__Data records__:

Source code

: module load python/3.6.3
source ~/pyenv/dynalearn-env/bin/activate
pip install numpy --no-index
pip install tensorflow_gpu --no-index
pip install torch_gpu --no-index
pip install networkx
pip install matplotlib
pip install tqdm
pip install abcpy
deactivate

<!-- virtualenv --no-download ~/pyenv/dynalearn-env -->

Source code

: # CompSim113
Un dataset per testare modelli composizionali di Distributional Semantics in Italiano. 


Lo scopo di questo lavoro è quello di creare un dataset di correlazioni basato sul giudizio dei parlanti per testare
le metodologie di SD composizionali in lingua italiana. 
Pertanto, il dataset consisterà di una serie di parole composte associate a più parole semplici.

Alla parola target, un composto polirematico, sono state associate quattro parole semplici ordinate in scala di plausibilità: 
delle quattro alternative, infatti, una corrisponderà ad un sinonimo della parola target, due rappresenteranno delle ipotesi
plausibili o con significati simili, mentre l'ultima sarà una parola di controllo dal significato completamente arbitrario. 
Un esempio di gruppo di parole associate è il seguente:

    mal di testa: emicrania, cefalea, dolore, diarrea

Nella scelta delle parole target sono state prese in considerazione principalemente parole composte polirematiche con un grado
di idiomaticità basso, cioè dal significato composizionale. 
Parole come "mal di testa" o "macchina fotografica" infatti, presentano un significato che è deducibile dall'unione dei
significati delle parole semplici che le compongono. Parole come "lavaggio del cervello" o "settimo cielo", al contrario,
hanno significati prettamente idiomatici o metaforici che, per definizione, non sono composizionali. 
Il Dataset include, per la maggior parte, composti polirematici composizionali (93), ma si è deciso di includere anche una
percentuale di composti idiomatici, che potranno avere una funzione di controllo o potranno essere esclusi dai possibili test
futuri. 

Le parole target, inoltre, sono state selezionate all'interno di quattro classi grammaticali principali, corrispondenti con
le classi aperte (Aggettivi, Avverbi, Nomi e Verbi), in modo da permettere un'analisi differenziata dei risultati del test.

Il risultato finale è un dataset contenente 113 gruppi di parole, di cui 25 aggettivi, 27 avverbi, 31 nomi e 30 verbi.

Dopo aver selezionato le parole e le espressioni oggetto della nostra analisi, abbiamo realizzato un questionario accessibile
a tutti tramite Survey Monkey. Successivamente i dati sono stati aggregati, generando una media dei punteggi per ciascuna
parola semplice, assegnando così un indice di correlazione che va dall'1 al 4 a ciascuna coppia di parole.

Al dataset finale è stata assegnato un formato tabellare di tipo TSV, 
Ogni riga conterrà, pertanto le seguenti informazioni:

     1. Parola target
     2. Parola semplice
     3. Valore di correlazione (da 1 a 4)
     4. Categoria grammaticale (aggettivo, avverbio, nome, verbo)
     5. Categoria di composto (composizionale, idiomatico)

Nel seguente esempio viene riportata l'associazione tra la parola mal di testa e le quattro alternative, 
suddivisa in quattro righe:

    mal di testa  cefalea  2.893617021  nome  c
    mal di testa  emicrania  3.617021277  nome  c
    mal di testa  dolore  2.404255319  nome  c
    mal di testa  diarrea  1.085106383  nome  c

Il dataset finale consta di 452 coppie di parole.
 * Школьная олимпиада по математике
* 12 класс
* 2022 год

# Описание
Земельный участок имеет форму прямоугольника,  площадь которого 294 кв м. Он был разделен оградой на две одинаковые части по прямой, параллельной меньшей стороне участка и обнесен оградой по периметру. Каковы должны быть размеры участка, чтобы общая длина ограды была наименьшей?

__Task objective__:
Using only the entries above, output the line with "plausibili o con", the line with "mal di testa: emicrania, cefalea, dolore, diarrea", and all lines between them, exactly as they stand.

__Answer section__:
plausibili o con significati simili, mentre l'ultima sarà una parola di controllo dal significato completamente arbitrario. 
Un esempio di gruppo di parole associate è il seguente:

    mal di testa: emicrania, cefalea, dolore, diarrea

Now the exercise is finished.